By and large, the EU efforts to create the European common bond market, China's financial openness and the growing US twin deficit are bearish factors for the USD index. The greenback must have been growing too fast in March, and investors realize this fact in April. A case in point is the decline in the Treasury yields and the lower chance of the federal funds rate hike in response to the robust US PMI and employment data.
Market expectations for the Fed rate hike
Source: Bloomberg
Currently, the derivatives market is betting on a Fed rate hike in late 2022, and a further 75-bps increase by early 2024. Nevertheless, the Fed members express the willingness to allow the US economy to overheat. The Fed does not try to clamp down on the growth of US bond yields, as it considers it to be fundamentally justified. As long as financial conditions, according to Oxford Economics, are close to 20-year lows, the central bank won’t take active steps.

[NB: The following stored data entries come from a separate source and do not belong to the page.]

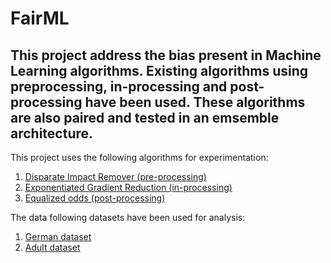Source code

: # FairML

## This project address the bias present in Machine Learning algorithms. Existing algorithms using preprocessing, in-processing and post-processing have been used. These algorithms are also paired and tested in an emsemble architecture.

This project uses the following algorithms for experimentation:
1. [Disparate Impact Remover (pre-processing)](https://arxiv.org/abs/1412.3756)
2. [Exponentiated Gradient Reduction (in-processing)](https://proceedings.mlr.press/v80/agarwal18a.html)
3. [Equalized odds (post-processing)](https://arxiv.org/abs/2006.04292)


The data following datasets have been used for analysis:
1. [German dataset](https://aif360.readthedocs.io/en/latest/modules/generated/aif360.datasets.GermanDataset.html)
2. [Adult dataset](https://aif360.readthedocs.io/en/latest/modules/generated/aif360.datasets.AdultDataset.html)
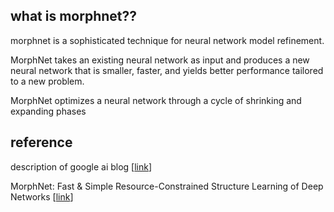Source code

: ## what is morphnet??

morphnet is a sophisticated technique for neural network model refinement.  

MorphNet takes an existing neural network as input and produces a new neural network that is smaller, faster, and yields better performance tailored to a new problem.  

MorphNet optimizes a neural network through a cycle of shrinking and expanding phases




## reference
description of google ai blog [[link](https://ai.googleblog.com/2019/04/morphnet-towards-faster-and-smaller.html)]

MorphNet: Fast & Simple Resource-Constrained Structure Learning of Deep Networks [[link](https://arxiv.org/pdf/1711.06798.pdf)]
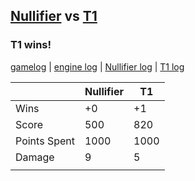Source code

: ## [Nullifier](<../../Nullifier/README.md>) vs [T1](<../../T1/README.md>)
### T1 wins!

[gamelog](<gamelog.json>) | [engine log](<engine>) | [Nullifier log](<Nullifier>) | [T1 log](<T1>)

|              | Nullifier | T1   |
| ------------ | --------- | ---- |
| Wins         |        +0 |   +1 |
| Score        |       500 |  820 |
| Points Spent |      1000 | 1000 |
| Damage       |         9 |    5 |
|              |           |      |

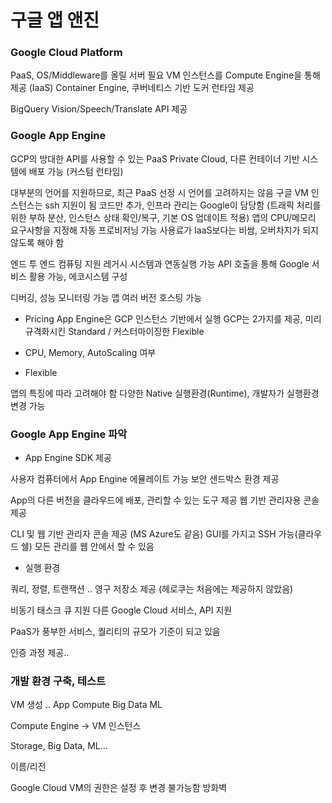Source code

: # 구글 앱 앤진

### Google Cloud Platform

PaaS, OS/Middleware를 올릴 서버 필요
VM 인스턴스를 Compute Engine을 통해 제공 (IaaS)
Container Engine, 쿠버네티스 기반 도커 런타임 제공

BigQuery
Vision/Speech/Translate API 제공

### Google App Engine
[](cloud.google.com/appengine)
GCP의 방대한 API를 사용할 수 있는 PaaS
Private Cloud, 다른 컨테이너 기반 시스템에 배포 가능 (커스텀 런타임)

대부분의 언어를 지원하므로, 최근 PaaS 선정 시 언어를 고려하지는 않음
구글 VM 인스턴스는 ssh 지원이 됨
코드만 추가, 인프라 관리는 Google이 담당함
(트래픽 처리를 위한 부하 분산, 인스턴스 상태 확인/복구, 기본 OS 업데이트 적용)
앱의 CPU/메모리 요구사항을 지정해 자동 프로비저닝 가능
사용료가 IaaS보다는 비쌈, 오버차지가 되지 않도록 해야 함

엔드 투 엔드 컴퓨팅 지원
레거시 시스템과 연동실행 가능
API 호출을 통해 Google 서비스 활용 가능, 에코시스템 구성

디버깅, 성능 모니터링 가능
앱 여러 버전 호스팅 가능

* Pricing
[](cloud.google.com/appengine/pricing)
App Engine은 GCP 인스턴스 기반에서 실행
GCP는 2가지를 제공, 미리 규격화시킨 Standard / 커스터마이징한 Flexible

* CPU, Memory, AutoScaling 여부

* Flexible

앱의 특징에 따라 고려해야 함
다양한 Native 실행환경(Runtime), 개발자가 실행환경 변경 가능

### Google App Engine 파악

* App Engine SDK 제공

사용자 컴퓨터에서 App Engine 에뮬레이트 가능
보안 샌드박스 환경 제공

App의 다른 버전을 클라우드에 배포, 관리할 수 있는 도구 제공
웹 기반 관리자용 콘솔 제공

CLI 및 웹 기반 관리자 콘솔 제공 (MS Azure도 같음)
GUI를 가지고 SSH 가능(클라우드 쉘)
모든 관리를 웹 안에서 할 수 있음

* 실행 환경

쿼리, 정렬, 트랜잭션 .. 영구 저장소 제공
(헤로쿠는 처음에는 제공하지 않았음)

비동기 태스크 큐 지원
다른 Google Cloud 서비스, API 지원

PaaS가 풍부한 서비스, 퀄리티의 규모가 기준이 되고 있음

인증 과정 제공..

### 개발 환경 구축, 테스트

[](cloud.google.com)

VM 생성 .. 
App
Compute
Big Data
ML

Compute Engine
-> VM 인스턴스

Storage, Big Data, ML...

이름/리전

Google Cloud VM의 권한은 설정 후 변경 불가능함
방화벽

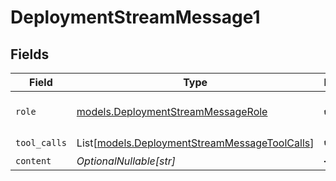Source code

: # DeploymentStreamMessage1


## Fields

| Field                                                                                          | Type                                                                                           | Required                                                                                       | Description                                                                                    |
| ---------------------------------------------------------------------------------------------- | ---------------------------------------------------------------------------------------------- | ---------------------------------------------------------------------------------------------- | ---------------------------------------------------------------------------------------------- |
| `role`                                                                                         | [models.DeploymentStreamMessageRole](../models/deploymentstreammessagerole.md)                 | :heavy_check_mark:                                                                             | The role of the prompt message                                                                 |
| `tool_calls`                                                                                   | List[[models.DeploymentStreamMessageToolCalls](../models/deploymentstreammessagetoolcalls.md)] | :heavy_check_mark:                                                                             | N/A                                                                                            |
| `content`                                                                                      | *OptionalNullable[str]*                                                                        | :heavy_minus_sign:                                                                             | N/A                                                                                            |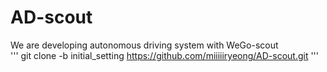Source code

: # AD-scout
We are developing autonomous driving system with WeGo-scout <br/>
'''
git clone -b initial_setting https://github.com/miiiiiryeong/AD-scout.git
'''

Monthly EURUSD trading plan
I believe there appear reasons for the EURUSD rally start which will resume the euro uptrend. This fact suggests the trading strategy of buying the euro-dollar on the corrections. On the other hand, the euro-area economic situation will hardly improve soon. Therefore, the euro tendency to consolidate in the range of $1.17-$1.195 makes it profitable to sell the EURUSD on the price growth to the upper border of the range.